「奇術師」の読み方

マルセイユタロット「奇術師」

LE・MAT

奇術師のカード

象徴

  • 始まり、創造性を表す「1」の番号が付けられたカード。
  • 奇術師の青年が、荒涼とした大地に立ち、何かを始めようとしている。
  • 彼は、左手にワンド(棒)を、右手にはコインを持ち、テーブルの上には彼が使う小道具が鞄から出されて並べられている。

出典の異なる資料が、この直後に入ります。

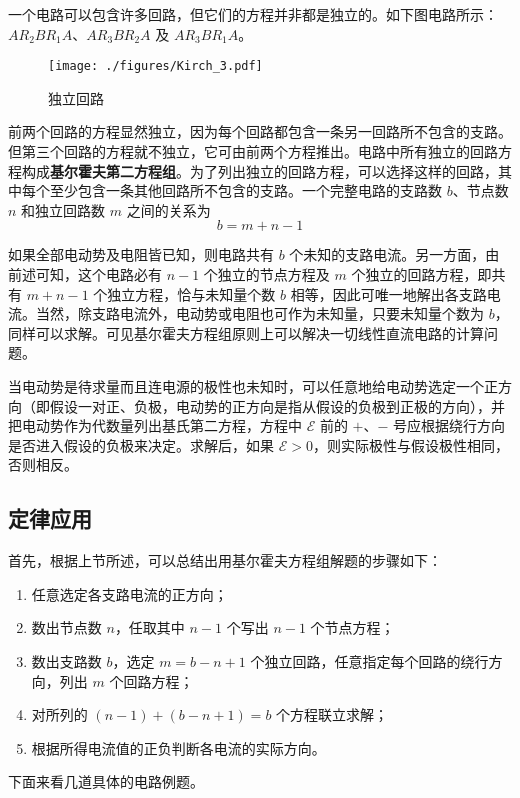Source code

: 一个电路可以包含许多回路，但它们的方程并非都是独立的。如下图电路所示：$AR_2BR_1A$、$AR_3BR_2A$ 及 $AR_3BR_1A$。
\begin{figure}[ht]
\centering
\texttt{[image: ./figures/Kirch\_3.pdf]}
\caption{独立回路} \label{Kirch_fig3}
\end{figure}

前两个回路的方程显然独立，因为每个回路都包含一条另一回路所不包含的支路。但第三个回路的方程就不独立，它可由前两个方程推出。电路中所有独立的回路方程构成\textbf{基尔霍夫第二方程组}。为了列出独立的回路方程，可以选择这样的回路，其中每个至少包含一条其他回路所不包含的支路。一个完整电路的支路数 $b$、节点数 $n $ 和独立回路数 $m $ 之间的关系为
\begin{equation}
b=m+n-1
\end{equation}

如果全部电动势及电阻皆已知，则电路共有 $b $ 个未知的支路电流。另一方面，由前述可知，这个电路必有 $n-1 $ 个独立的节点方程及 $m $ 个独立的回路方程，即共有 $m + n -1$ 个独立方程，恰与未知量个数 $b $ 相等，因此可唯一地解出各支路电流。当然，除支路电流外，电动势或电阻也可作为未知量，只要未知量个数为 $b$，同样可以求解。可见基尔霍夫方程组原则上可以解决一切线性直流电路的计算问题。

当电动势是待求量而且连电源的极性也未知时，可以任意地给电动势选定一个正方向（即假设一对正、负极，电动势的正方向是指从假设的负极到正极的方向），并把电动势作为代数量列出基氏第二方程，方程中 $\mathscr E$ 前的 $+$、$-$ 号应根据绕行方向是否进入假设的负极来决定。求解后，如果 $\mathscr E>0$，则实际极性与假设极性相同，否则相反。 

\subsection{定律应用}

首先，根据上节所述，可以总结出用基尔霍夫方程组解题的步骤如下：
\begin{enumerate}
\item 任意选定各支路电流的正方向；
\item 数出节点数 $n$，任取其中 $n-1 $ 个写出 $n - 1 $ 个节点方程；
\item 数出支路数 $b$，选定 $m=b-n+1 $ 个独立回路，任意指定每个回路的绕行方向，列出 $m $ 个回路方程；
\item 对所列的 $(n-1)+(b-n+1)=b $ 个方程联立求解；
\item 根据所得电流值的正负判断各电流的实际方向。
\end{enumerate}

下面来看几道具体的电路例题。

並べられた道具は、カップ、ナイフ(剣)、コイン、ダイス(サイコロ)などである。

象徴解説

  • 奇術師の道具は小アルカナの4つのスート(万物、世界を構成する4つの元素)に相当している。棒は火のエレメント(本能/生命力)。カップは水のエレメント(愛/感情)。剣は風のエレメント(知性/情報)。コインは地のエレメント(物質)。4つのエレメントを使いこなすことができれば、万物を創造する力となる。奇術師は、4つのエレメントを使う能力を持っている。
  • エレメントは、使いこなすことができなければ、ただの荷物でしかない。
  • サイコロの目の数の合計は、1+2+3+4+5+6=21で、大アルカナ21枚と一致し、彼が完成された世界を創造できる可能性を秘めていることを暗示している。しかし、サイコロは振って見なければ何の数字が出るのかわからない。可能性は未知数である。
  • 人々が行き交い賑わっている街角や劇場などではなく、荒涼とした大地で何かを始めようとしている奇術師は、彼自身のパフォーマンスで、これから人を集めなくてはならない。

元型

  • トリックスター
    トリックスターは、奇跡や魔術的な力を象徴する。
    変幻自在。道化を演じる。常識や秩序の枠に縛られず自由で無限の可能性を秘めている。変幻自在で善と悪の両面を持っている。既存の常識、規範、秩序、価値の破壊。新たな常識、規範、秩序、価値の創造。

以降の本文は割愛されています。